◆ WORK TO COMPLETE ◆
Even where a record seems odd, copy it exactly as it appears below.

RECORDS FOR THE TASK START

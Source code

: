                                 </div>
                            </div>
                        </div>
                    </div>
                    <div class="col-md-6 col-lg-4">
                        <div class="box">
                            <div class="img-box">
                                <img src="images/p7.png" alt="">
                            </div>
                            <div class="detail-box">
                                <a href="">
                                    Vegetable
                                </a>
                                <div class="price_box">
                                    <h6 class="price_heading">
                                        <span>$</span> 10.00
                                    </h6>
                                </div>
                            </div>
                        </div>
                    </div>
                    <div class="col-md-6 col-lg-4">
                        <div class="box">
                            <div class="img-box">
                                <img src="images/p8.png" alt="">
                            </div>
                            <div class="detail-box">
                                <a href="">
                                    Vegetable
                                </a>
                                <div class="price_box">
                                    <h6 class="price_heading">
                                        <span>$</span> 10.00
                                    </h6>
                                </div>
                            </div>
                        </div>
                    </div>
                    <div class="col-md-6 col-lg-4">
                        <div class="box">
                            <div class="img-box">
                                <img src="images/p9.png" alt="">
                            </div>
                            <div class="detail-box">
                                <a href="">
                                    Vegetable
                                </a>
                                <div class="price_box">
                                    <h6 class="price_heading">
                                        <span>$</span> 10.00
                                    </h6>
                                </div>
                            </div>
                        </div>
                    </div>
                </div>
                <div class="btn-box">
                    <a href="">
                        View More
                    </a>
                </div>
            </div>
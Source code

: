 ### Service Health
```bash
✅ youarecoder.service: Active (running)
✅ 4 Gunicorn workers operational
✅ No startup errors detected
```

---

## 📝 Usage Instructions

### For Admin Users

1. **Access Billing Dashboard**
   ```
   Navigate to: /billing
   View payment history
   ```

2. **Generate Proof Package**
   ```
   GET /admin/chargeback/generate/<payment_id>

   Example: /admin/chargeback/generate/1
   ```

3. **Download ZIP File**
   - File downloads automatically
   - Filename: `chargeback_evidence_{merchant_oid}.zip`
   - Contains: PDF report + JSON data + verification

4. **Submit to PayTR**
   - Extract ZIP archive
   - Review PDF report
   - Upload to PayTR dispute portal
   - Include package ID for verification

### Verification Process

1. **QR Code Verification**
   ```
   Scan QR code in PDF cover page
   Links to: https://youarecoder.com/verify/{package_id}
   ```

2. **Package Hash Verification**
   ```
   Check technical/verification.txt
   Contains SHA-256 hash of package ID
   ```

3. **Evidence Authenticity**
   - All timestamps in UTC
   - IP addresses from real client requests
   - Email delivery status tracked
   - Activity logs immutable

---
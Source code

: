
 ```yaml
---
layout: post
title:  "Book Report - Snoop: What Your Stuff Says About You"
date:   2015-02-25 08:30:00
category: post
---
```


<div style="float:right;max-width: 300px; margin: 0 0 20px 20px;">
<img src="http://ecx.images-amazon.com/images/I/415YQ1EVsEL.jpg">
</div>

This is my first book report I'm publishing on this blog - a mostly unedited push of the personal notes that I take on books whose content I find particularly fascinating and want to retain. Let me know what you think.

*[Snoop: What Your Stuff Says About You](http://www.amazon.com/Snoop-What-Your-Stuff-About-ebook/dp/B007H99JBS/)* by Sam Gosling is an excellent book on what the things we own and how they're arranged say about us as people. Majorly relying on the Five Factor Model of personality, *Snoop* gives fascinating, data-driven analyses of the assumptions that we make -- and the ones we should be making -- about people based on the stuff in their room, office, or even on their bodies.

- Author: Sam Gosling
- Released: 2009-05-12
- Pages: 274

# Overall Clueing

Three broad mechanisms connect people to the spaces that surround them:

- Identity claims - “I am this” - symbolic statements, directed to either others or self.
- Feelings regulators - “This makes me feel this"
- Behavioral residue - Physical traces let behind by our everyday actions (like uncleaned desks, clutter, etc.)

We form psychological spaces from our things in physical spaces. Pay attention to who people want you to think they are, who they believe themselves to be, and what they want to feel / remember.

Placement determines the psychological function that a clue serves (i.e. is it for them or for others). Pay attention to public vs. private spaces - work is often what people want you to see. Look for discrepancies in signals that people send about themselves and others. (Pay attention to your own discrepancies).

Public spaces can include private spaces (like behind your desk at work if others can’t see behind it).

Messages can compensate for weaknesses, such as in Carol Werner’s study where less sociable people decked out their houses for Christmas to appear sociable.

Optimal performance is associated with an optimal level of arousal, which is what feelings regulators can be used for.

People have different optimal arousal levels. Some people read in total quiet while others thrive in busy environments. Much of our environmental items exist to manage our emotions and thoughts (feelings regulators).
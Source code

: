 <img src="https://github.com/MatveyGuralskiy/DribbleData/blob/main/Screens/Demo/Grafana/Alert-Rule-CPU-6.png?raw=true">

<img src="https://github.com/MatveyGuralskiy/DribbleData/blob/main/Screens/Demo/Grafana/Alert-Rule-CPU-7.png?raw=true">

RECORDS FOR THE TASK END

◆ WRITTEN SOLUTION ◆
Source code

:                                 </div>
                            </div>
                        </div>
                    </div>
                    <div class="col-md-6 col-lg-4">
                        <div class="box">
                            <div class="img-box">
                                <img src="images/p7.png" alt="">
                            </div>
                            <div class="detail-box">
                                <a href="">
                                    Vegetable
                                </a>
                                <div class="price_box">
                                    <h6 class="price_heading">
                                        <span>$</span> 10.00
                                    </h6>
                                </div>
                            </div>
                        </div>
                    </div>
                    <div class="col-md-6 col-lg-4">
                        <div class="box">
                            <div class="img-box">
                                <img src="images/p8.png" alt="">
                            </div>
                            <div class="detail-box">
                                <a href="">
                                    Vegetable
                                </a>
                                <div class="price_box">
                                    <h6 class="price_heading">
                                        <span>$</span> 10.00
                                    </h6>
                                </div>
                            </div>
                        </div>
                    </div>
                    <div class="col-md-6 col-lg-4">
                        <div class="box">
                            <div class="img-box">
                                <img src="images/p9.png" alt="">
                            </div>
                            <div class="detail-box">
                                <a href="">
                                    Vegetable
                                </a>
                                <div class="price_box">
                                    <h6 class="price_heading">
                                        <span>$</span> 10.00
                                    </h6>
                                </div>
                            </div>
                        </div>
                    </div>
                </div>
                <div class="btn-box">
                    <a href="">
                        View More
                    </a>
                </div>
            </div>
Source code

: ### Service Health
```bash
✅ youarecoder.service: Active (running)
✅ 4 Gunicorn workers operational
✅ No startup errors detected
```

---

## 📝 Usage Instructions

### For Admin Users

1. **Access Billing Dashboard**
   ```
   Navigate to: /billing
   View payment history
   ```

2. **Generate Proof Package**
   ```
   GET /admin/chargeback/generate/<payment_id>

   Example: /admin/chargeback/generate/1
   ```

3. **Download ZIP File**
   - File downloads automatically
   - Filename: `chargeback_evidence_{merchant_oid}.zip`
   - Contains: PDF report + JSON data + verification

4. **Submit to PayTR**
   - Extract ZIP archive
   - Review PDF report
   - Upload to PayTR dispute portal
   - Include package ID for verification

### Verification Process

1. **QR Code Verification**
   ```
   Scan QR code in PDF cover page
   Links to: https://youarecoder.com/verify/{package_id}
   ```

2. **Package Hash Verification**
   ```
   Check technical/verification.txt
   Contains SHA-256 hash of package ID
   ```

3. **Evidence Authenticity**
   - All timestamps in UTC
   - IP addresses from real client requests
   - Email delivery status tracked
   - Activity logs immutable

---
Source code

:
 ```yaml
---
layout: post
title:  "Book Report - Snoop: What Your Stuff Says About You"
date:   2015-02-25 08:30:00
category: post
---
```


<div style="float:right;max-width: 300px; margin: 0 0 20px 20px;">
<img src="http://ecx.images-amazon.com/images/I/415YQ1EVsEL.jpg">
</div>

This is my first book report I'm publishing on this blog - a mostly unedited push of the personal notes that I take on books whose content I find particularly fascinating and want to retain. Let me know what you think.

*[Snoop: What Your Stuff Says About You](http://www.amazon.com/Snoop-What-Your-Stuff-About-ebook/dp/B007H99JBS/)* by Sam Gosling is an excellent book on what the things we own and how they're arranged say about us as people. Majorly relying on the Five Factor Model of personality, *Snoop* gives fascinating, data-driven analyses of the assumptions that we make -- and the ones we should be making -- about people based on the stuff in their room, office, or even on their bodies.

- Author: Sam Gosling
- Released: 2009-05-12
- Pages: 274

# Overall Clueing

Three broad mechanisms connect people to the spaces that surround them:

- Identity claims - “I am this” - symbolic statements, directed to either others or self.
- Feelings regulators - “This makes me feel this"
- Behavioral residue - Physical traces let behind by our everyday actions (like uncleaned desks, clutter, etc.)

We form psychological spaces from our things in physical spaces. Pay attention to who people want you to think they are, who they believe themselves to be, and what they want to feel / remember.

Placement determines the psychological function that a clue serves (i.e. is it for them or for others). Pay attention to public vs. private spaces - work is often what people want you to see. Look for discrepancies in signals that people send about themselves and others. (Pay attention to your own discrepancies).

Public spaces can include private spaces (like behind your desk at work if others can’t see behind it).

Messages can compensate for weaknesses, such as in Carol Werner’s study where less sociable people decked out their houses for Christmas to appear sociable.

Optimal performance is associated with an optimal level of arousal, which is what feelings regulators can be used for.

People have different optimal arousal levels. Some people read in total quiet while others thrive in busy environments. Much of our environmental items exist to manage our emotions and thoughts (feelings regulators).
Source code

: <img src="https://github.com/MatveyGuralskiy/DribbleData/blob/main/Screens/Demo/Grafana/Alert-Rule-CPU-6.png?raw=true">

<img src="https://github.com/MatveyGuralskiy/DribbleData/blob/main/Screens/Demo/Grafana/Alert-Rule-CPU-7.png?raw=true">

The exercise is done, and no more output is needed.